Roubini argued that Bitcoin would fall to zero because it fell 70 percent in the past eight months and there exists no possibility of the dominant cryptocurrency recovering.

However, in its nine-year history, Bitcoin has fallen by more than 80 percent on three occasions, all of which ultimately led it to recover beyond previous all-time highs.

In 2013, for example, Bitcoin experienced an 83 percent correction from its all-time high achieved in 2012. The next year, it achieved a new all-time high, only to fall by more than 87 percent in 2014. After a mid-term recovery, in 2015, Bitcoin experienced yet another 87 percent correction and reached $19,500 in 2017.

The history of the Bitcoin market clearly demonstrates that. As Coinbase CTO Balaji Srinivasan previously emphasized, the market goes through a pattern of bubble-crash-build-rally, and each time cryptocurrencies experience a major correction, they rebound stronger than before.

As such, Roubini’s argument that Bitcoin will hit zero solely because it has dropped by more than 70 percent is inaccurate. If history is any indicator, Bitcoin is highly likely to achieve a new all-time high next year, given its price movement since 2012.

Why Are Banks Facilitating Demand From Institutions?

Earlier this week, Business Insider reported that $175 billion New York-based bank Citigroup would offer cryptocurrency custody to its clients in the form of digital asset receipts (DARs). As a custody solution, Citigroup’s DARs will allow accredited investors and institutions to invest in the crypto market, without holding digital assets, through a regulated channel offered by the bank.

Related: Goldman Sachs Explores Custody Offering for Crypto Funds

Goldman Sachs has also announced that it has begun to prioritize the offering of cryptocurrency custody solutions to support the increasing demand from institutions.

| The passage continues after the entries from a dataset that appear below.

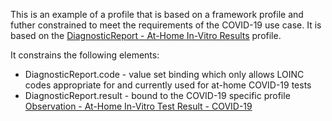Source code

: This is an example of a profile that is based on a framework profile and futher constrained to meet the requirements of the COVID-19 use case. It is based on the [DiagnosticReport - At-Home In-Vitro Results](StructureDefinition-DiagnosticReport-at-home-in-vitro-results.html) profile. 

It constrains the following elements:
* DiagnosticReport.code - value set binding which only allows LOINC codes appropriate for and currently used for at-home COVID-19 tests
* DiagnosticReport.result - bound to the COVID-19 specific profile [Observation - At-Home In-Vitro Test Result - COVID-19](StructureDefinition-Observation-at-home-in-vitro-test-result-covid.html)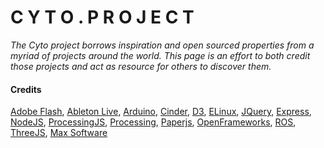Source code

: # C Y T O . P R O J E C T

*The Cyto project borrows inspiration and open sourced properties from a myriad of projects around the world. This page is an effort to both credit those projects and act as resource for others to discover them.*

#### Credits

[Adobe Flash](http://www.adobe.com/products/flash.html), 
[Ableton Live](https://www.ableton.com/), 
[Arduino](http://www.arduino.cc/), 
[Cinder](http://libcinder.org/), 
[D3](http://d3js.org/), 
[ELinux](http://elinux.org/Main_Page), 
[JQuery](http://jquery.com/), 
[Express](http://expressjs.com/), 
[NodeJS](http://nodejs.org/), 
[ProcessingJS](https://github.com/processing-js/processing-js), 
[Processing](http://processing.org), 
[Paperjs](https://github.com/paperjs), 
[OpenFrameworks](http://www.openframeworks.cc/), 
[ROS](http://www.ros.org/), 
[ThreeJS](http://threejs.org/), 
[Max Software](http://cycling74.com/products/max/)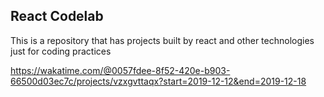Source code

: ## React Codelab

This is a repository that has projects built by react and other technologies just for coding practices 

https://wakatime.com/@0057fdee-8f52-420e-b903-66500d03ec7c/projects/vzxgvttaqx?start=2019-12-12&end=2019-12-18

The motivation behind institutions to invest in cryptocurrencies, an asset class that is still in infancy, is clear. Apart from gold, cryptocurrencies are the only asset class that remains unaffected by the broader financial market.

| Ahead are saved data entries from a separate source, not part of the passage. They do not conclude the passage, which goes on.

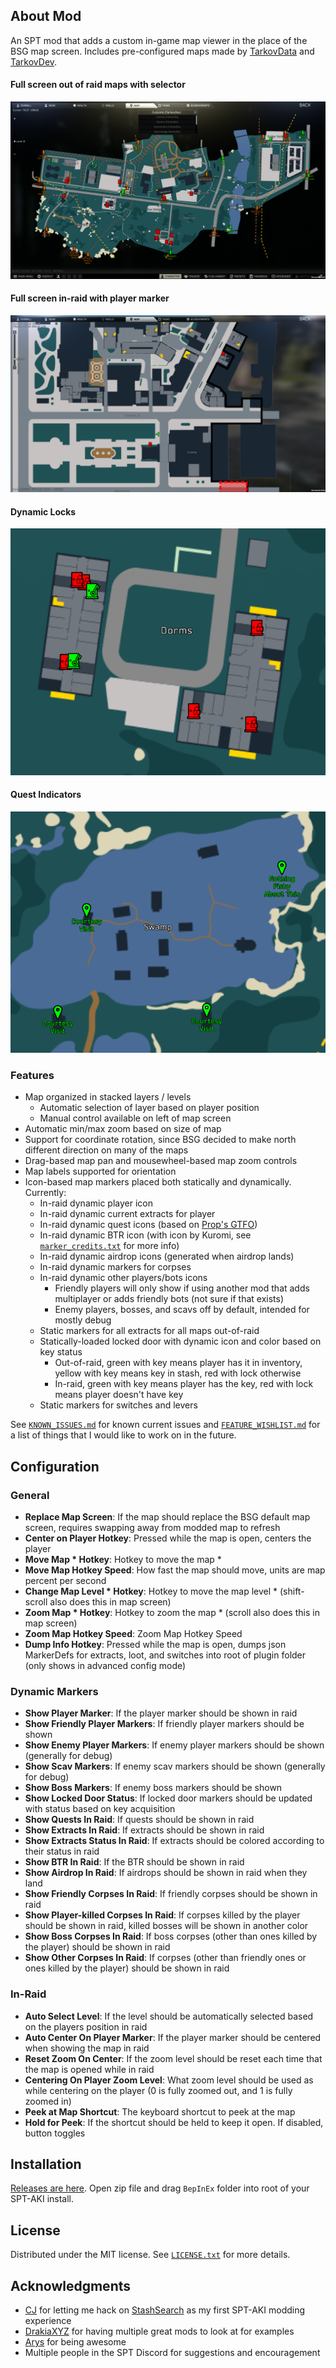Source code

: ## About Mod

An SPT mod that adds a custom in-game map viewer in the place of the BSG map screen. Includes pre-configured maps made by [TarkovData](https://github.com/TarkovTracker/tarkovdata/) and [TarkovDev](https://github.com/the-hideout/tarkov-dev).

#### Full screen out of raid maps with selector
![Out of Raid Map with selector](Screenshots/out_of_raid_map.png)

#### Full screen in-raid with player marker
![In raid with player marker](Screenshots/in_raid_map.png)

#### Dynamic Locks
![Dynamic Locks](Screenshots/dynamic_locks.png)

#### Quest Indicators
![Quest Indicators](Screenshots/quest_markers.png)

### Features

- Map organized in stacked layers / levels
  - Automatic selection of layer based on player position
  - Manual control available on left of map screen
- Automatic min/max zoom based on size of map
- Support for coordinate rotation, since BSG decided to make north different direction on many of the maps
- Drag-based map pan and mousewheel-based map zoom controls
- Map labels supported for orientation
- Icon-based map markers placed both statically and dynamically. Currently:
  - In-raid dynamic player icon
  - In-raid dynamic current extracts for player
  - In-raid dynamic quest icons (based on [Prop's GTFO](https://github.com/dvize/GTFO))
  - In-raid dynamic BTR icon (with icon by Kuromi, see [`marker_credits.txt`](Resources/Markers/marker_credits.txt) for more info)
  - In-raid dynamic airdrop icons (generated when airdrop lands)
  - In-raid dynamic markers for corpses
  - In-raid dynamic other players/bots icons
    - Friendly players will only show if using another mod that adds multiplayer or adds friendly bots (not sure if that exists)
    - Enemy players, bosses, and scavs off by default, intended for mostly debug
  - Static markers for all extracts for all maps out-of-raid
  - Statically-loaded locked door with dynamic icon and color based on key status
    - Out-of-raid, green with key means player has it in inventory, yellow with key means key in stash, red with lock otherwise
    - In-raid, green with key means player has the key, red with lock means player doesn't have key
  - Static markers for switches and levers

See [`KNOWN_ISSUES.md`](KNOWN_ISSUES.md) for known current issues and [`FEATURE_WISHLIST.md`](FEATURE_WISHLIST.md) for a list of things that I would like to work on in the future.

## Configuration

### General

- **Replace Map Screen**: If the map should replace the BSG default map screen, requires swapping away from modded map to refresh
- **Center on Player Hotkey**: Pressed while the map is open, centers the player
- **Move Map * Hotkey**: Hotkey to move the map *
- **Move Map Hotkey Speed**: How fast the map should move, units are map percent per second
- **Change Map Level * Hotkey**: Hotkey to move the map level * (shift-scroll also does this in map screen)
- **Zoom Map * Hotkey**: Hotkey to zoom the map * (scroll also does this in map screen)
- **Zoom Map Hotkey Speed**: Zoom Map Hotkey Speed
- **Dump Info Hotkey**: Pressed while the map is open, dumps json MarkerDefs for extracts, loot, and switches into root of plugin folder (only shows in advanced config mode)

### Dynamic Markers

- **Show Player Marker**: If the player marker should be shown in raid
- **Show Friendly Player Markers**: If friendly player markers should be shown
- **Show Enemy Player Markers**: If enemy player markers should be shown (generally for debug)
- **Show Scav Markers**: If enemy scav markers should be shown (generally for debug)
- **Show Boss Markers**: If enemy boss markers should be shown
- **Show Locked Door Status**: If locked door markers should be updated with status based on key acquisition
- **Show Quests In Raid**: If quests should be shown in raid
- **Show Extracts In Raid**: If extracts should be shown in raid
- **Show Extracts Status In Raid**: If extracts should be colored according to their status in raid
- **Show BTR In Raid**: If the BTR should be shown in raid
- **Show Airdrop In Raid**: If airdrops should be shown in raid when they land
- **Show Friendly Corpses In Raid**: If friendly corpses should be shown in raid
- **Show Player-killed Corpses In Raid**: If corpses killed by the player should be shown in raid, killed bosses will be shown in another color
- **Show Boss Corpses In Raid**: If boss corpses (other than ones killed by the player) should be shown in raid
- **Show Other Corpses In Raid**: If corpses (other than friendly ones or ones killed by the player) should be shown in raid

### In-Raid

- **Auto Select Level**: If the level should be automatically selected based on the players position in raid
- **Auto Center On Player Marker**: If the player marker should be centered when showing the map in raid
- **Reset Zoom On Center**: If the zoom level should be reset each time that the map is opened while in raid
- **Centering On Player Zoom Level**: What zoom level should be used as while centering on the player (0 is fully zoomed out, and 1 is fully zoomed in)
- **Peek at Map Shortcut**: The keyboard shortcut to peek at the map
- **Hold for Peek**: If the shortcut should be held to keep it open. If disabled, button toggles

## Installation

[Releases are here](https://github.com/mpstark/SPT-DynamicMaps/releases). Open zip file and drag `BepInEx` folder into root of your SPT-AKI install.

## License

Distributed under the MIT license. See [`LICENSE.txt`](LICENSE.txt) for more details.

## Acknowledgments

- [CJ](https://github.com/CJ-SPT) for letting me hack on [StashSearch](https://github.com/CJ-SPT/StashSearch) as my first SPT-AKI modding experience
- [DrakiaXYZ](https://github.com/DrakiaXYZ) for having multiple great mods to look at for examples
- [Arys](https://github.com/Nympfonic) for being awesome
- Multiple people in the SPT Discord for suggestions and encouragement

Western Carolina University professors Lawrence Trautman and Taft Dorman support the concept, publishing a paper in July that stated:

“The short-term price fluctuations may make Bitcoin a better candidate for portfolio construction at the institutional level rather than the individual investor level.”

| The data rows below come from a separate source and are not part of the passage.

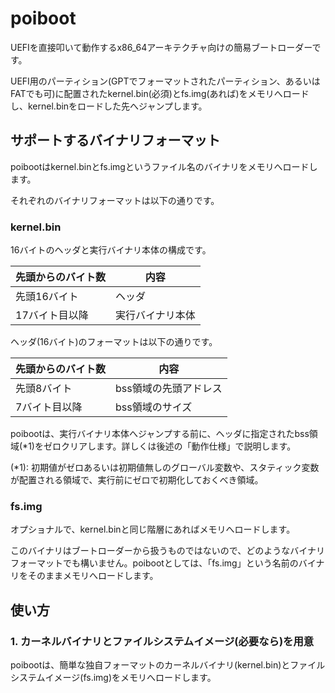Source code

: # poiboot
UEFIを直接叩いて動作するx86_64アーキテクチャ向けの簡易ブートローダーです。

UEFI用のパーティション(GPTでフォーマットされたパーティション、あるいはFATでも可)に配置されたkernel.bin(必須)とfs.img(あれば)をメモリへロードし、kernel.binをロードした先へジャンプします。

## サポートするバイナリフォーマット
poibootはkernel.binとfs.imgというファイル名のバイナリをメモリへロードします。

それぞれのバイナリフォーマットは以下の通りです。

### kernel.bin
16バイトのヘッダと実行バイナリ本体の構成です。

先頭からのバイト数|内容
---|---
先頭16バイト|ヘッダ
17バイト目以降|実行バイナリ本体

ヘッダ(16バイト)のフォーマットは以下の通りです。

先頭からのバイト数|内容
---|---
先頭8バイト|bss領域の先頭アドレス
7バイト目以降|bss領域のサイズ

poibootは、実行バイナリ本体へジャンプする前に、ヘッダに指定されたbss領域(*1)をゼロクリアします。詳しくは後述の「動作仕様」で説明します。

(*1): 初期値がゼロあるいは初期値無しのグローバル変数や、スタティック変数が配置される領域で、実行前にゼロで初期化しておくべき領域。

### fs.img
オプショナルで、kernel.binと同じ階層にあればメモリへロードします。

このバイナリはブートローダーから扱うものではないので、どのようなバイナリフォーマットでも構いません。poibootとしては、「fs.img」という名前のバイナリをそのままメモリへロードします。

## 使い方
### 1. カーネルバイナリとファイルシステムイメージ(必要なら)を用意
poibootは、簡単な独自フォーマットのカーネルバイナリ(kernel.bin)とファイルシステムイメージ(fs.img)をメモリへロードします。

A recent paper released by The Economist, meanwhile, cited that Roubini claimed it is difficult to justify the value of cryptocurrencies due to their lack of use cases, criticizing their encouragement of speculation. The paper read:

“With few uses to anchor their value, and little in the way of regulation, cryptocurrencies have instead become a focus for speculation.”

However, the paper dismisses speculation as a use case because an asset’s ability to hold and retain value is a use case of its own, as seen in gold. If gold’s secondary use case is its applicability in jewelry, for example, then Bitcoin or Ethereum’s secondary use case is their ability to process information in a decentralized manner, opening the ecosystem to decentralized applications (dApps) and systems.

Simply put, most criticisms against Bitcoin, Ethereum and other major public blockchains are around their price and value, specifically the recent correction of the cryptocurrency market. If price is the fundamental argument of these criticisms, then the same argument can no longer be made as the cryptocurrency market recovers in the mid-term.